You made your mark at Millennium by building the business development function, which led ultimately to the assignment from
Takeda President and CEO Yasuchika Hasegawa to manage this function globally and to oversee the acquisition of Swiss-based
Nycomed. What learnings can you share from your many years on the front lines of pharma licensing and M&A?
Protopapas: Business development has been critical to the growth of Millennium and is also a high priority for Takeda as it seeks to
become more global, so throughout my career in both companies I have never been far from the center of decision-making. Prior
to the merger with Takeda, I led numerous discussions on partnerships, which were pivotal to Millennium's pipeline strategy.
This resulted in Takeda CEO Hasegawa asking me to run business development for the entire company, a position I accepted because
achieving the vision of globalization depended on a well executed acquisition strategy. Again, it was not without risks, as
I was aware of being the first non-Japanese executive to supervise this important activity. Since then, in addition to purchasing
Nycomed, we have acquired five other companies.
These acquisitions have literally changed the face of the company. While Takeda was clearly innovative, it lacked the global
commercial infrastructure necessary to bring these innovations forward to more patients. Plugging this gap became our priority
objective. Subsequently, we identified Nycomed as an acquisition target because it had strong commercial roots in Europe and
the emerging country markets, areas where Takeda was weak, without duplicating our strength in the US and Japan.
Nycomed proved to be a more complicated transaction than we had anticipated. It took six months of very intense negotiations
requiring extensive due diligence because Nycomed was a private equity operation. We had to move step by step to compile the
evidence to secure internal – and external – support for the transaction. I knew we had to build a story that allowed others
in both organizations to reach the same conclusion about going forward, on their own, especially in light of Takeda's consensus
based decision-making. This was different than the top down stance of simply saying "we're doing this, so get on board."
The inclusive approach strengthened my conviction that the acquisition would create two productive synergies. The first was
the cost and efficiency gains. These have been completed and the savings have far exceeded our expectations. The second is
"top line" enhancements from the expansion and redesign of commercial infrastructure, moving Takeda products through the Nycomed
distribution channels, and vice versa. This is still a work in progress, but as more new products come on stream, the value
of a bigger development, sales and manufacturing network is going to become apparent.
How has culture influenced the combination between Millennium and Takeda?

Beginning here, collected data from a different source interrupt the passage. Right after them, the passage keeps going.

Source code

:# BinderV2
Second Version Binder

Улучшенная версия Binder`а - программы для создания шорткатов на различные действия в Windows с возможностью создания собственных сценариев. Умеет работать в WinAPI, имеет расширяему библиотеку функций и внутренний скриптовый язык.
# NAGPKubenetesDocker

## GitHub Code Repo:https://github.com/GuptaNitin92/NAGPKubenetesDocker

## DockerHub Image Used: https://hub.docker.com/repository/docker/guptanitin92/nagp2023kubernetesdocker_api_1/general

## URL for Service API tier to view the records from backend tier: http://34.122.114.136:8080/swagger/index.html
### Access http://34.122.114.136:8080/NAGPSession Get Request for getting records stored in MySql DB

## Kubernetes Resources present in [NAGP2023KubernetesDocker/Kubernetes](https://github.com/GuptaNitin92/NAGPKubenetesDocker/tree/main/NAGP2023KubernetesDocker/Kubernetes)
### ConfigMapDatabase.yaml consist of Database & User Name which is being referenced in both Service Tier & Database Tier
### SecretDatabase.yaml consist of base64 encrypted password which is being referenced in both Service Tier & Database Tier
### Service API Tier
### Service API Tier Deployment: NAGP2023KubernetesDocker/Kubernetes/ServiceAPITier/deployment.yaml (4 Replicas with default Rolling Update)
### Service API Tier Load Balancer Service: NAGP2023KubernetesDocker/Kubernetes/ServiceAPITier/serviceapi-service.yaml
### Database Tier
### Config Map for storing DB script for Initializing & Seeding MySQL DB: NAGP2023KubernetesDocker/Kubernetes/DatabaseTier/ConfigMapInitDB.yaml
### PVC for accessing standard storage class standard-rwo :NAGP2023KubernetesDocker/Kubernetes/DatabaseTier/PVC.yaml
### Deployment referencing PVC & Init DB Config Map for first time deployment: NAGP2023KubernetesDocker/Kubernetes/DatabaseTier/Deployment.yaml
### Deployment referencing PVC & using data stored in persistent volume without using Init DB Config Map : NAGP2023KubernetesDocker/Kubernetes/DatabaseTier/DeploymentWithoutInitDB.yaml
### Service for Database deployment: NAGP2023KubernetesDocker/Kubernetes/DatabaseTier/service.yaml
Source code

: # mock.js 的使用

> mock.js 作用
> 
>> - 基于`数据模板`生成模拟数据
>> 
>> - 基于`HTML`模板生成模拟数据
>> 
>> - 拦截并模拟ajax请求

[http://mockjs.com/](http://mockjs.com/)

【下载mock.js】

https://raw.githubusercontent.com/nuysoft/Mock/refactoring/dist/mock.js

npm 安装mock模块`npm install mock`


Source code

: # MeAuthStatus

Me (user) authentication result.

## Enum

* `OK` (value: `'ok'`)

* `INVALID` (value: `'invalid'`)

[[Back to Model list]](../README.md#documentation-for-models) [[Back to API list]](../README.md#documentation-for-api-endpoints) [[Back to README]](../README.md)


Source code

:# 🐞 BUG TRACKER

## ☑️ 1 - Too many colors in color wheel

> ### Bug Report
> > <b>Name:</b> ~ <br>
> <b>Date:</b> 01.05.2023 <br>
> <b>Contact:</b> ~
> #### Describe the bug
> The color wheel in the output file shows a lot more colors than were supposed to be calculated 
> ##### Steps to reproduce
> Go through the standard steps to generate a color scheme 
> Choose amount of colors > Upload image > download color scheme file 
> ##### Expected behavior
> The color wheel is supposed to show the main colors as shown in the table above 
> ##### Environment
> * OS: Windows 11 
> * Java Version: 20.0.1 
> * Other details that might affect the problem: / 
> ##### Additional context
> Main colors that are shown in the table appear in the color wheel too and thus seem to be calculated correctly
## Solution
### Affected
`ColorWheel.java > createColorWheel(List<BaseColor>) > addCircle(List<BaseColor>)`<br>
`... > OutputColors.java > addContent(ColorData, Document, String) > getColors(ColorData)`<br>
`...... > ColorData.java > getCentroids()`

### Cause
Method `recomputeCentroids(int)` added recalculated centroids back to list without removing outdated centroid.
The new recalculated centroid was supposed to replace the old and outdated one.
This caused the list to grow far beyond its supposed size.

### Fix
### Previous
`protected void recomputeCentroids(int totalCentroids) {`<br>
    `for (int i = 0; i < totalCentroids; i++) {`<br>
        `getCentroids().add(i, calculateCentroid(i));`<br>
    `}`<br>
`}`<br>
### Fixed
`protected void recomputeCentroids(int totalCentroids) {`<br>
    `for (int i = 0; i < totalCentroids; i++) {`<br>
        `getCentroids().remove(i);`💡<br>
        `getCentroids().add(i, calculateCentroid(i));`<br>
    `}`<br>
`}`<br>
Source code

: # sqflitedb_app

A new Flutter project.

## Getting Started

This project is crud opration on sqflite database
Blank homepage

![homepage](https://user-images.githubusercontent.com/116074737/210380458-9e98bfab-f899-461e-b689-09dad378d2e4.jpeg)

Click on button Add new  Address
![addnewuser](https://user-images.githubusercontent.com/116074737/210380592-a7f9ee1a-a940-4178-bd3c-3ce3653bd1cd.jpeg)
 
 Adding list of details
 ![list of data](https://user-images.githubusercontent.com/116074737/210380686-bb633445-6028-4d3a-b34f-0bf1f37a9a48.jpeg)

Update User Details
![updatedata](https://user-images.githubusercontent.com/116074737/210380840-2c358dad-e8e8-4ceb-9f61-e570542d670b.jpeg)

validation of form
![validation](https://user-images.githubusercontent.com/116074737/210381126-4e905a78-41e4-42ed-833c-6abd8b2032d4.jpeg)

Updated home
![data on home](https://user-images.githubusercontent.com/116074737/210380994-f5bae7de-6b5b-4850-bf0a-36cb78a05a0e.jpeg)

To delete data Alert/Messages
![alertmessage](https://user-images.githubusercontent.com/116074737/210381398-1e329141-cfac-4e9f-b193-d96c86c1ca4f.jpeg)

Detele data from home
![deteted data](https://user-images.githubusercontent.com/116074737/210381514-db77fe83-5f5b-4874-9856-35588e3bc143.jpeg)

Japanese companies are notoriously insular, which
some experts cite to explain why its pharma sector has failed to seize the market potential that exists beyond the domestic
Protopapas: Awareness of company culture is vital in making any combination a good fit. I think the addition of Millennium to the Takeda
family is proof that culture can be a dynamic, flexible and adaptive tool – one that actually makes it easier for large organizations
to cope with disruptive change. Takeda has a history that goes back 230 years, where it began selling Chinese herbal products,
followed by its move to Western-style medicines early in the 20th century. The point is that age is not a barrier to change,
especially when management has the confidence to rely on that strong culture to acknowledge the need for a different way forward.
Hasegawa is himself the symbol of a confident company culture, having been chosen by the Takeda family as the first outsider
to head the business. His mandate has been to refresh the corporate brand —and to make Takeda a young company once again.
Over the past five years, he has put the company on a clear path to global player status by acquiring Millennium and Nycomed;
realigning sales strategy in the US, dissolving the TAP venture; and recruiting and empowering dozens of non-Japanese executives
like me. The result is that diversity is now an ingrained part of Takeda's culture. In fact, Takeda is positioned to be led
by a French citizen and former GSK executive, Christophe Weber, who is our new COO as of April 1 and is expected to be named
President when Hasegawa relinquishes that position in June 2015.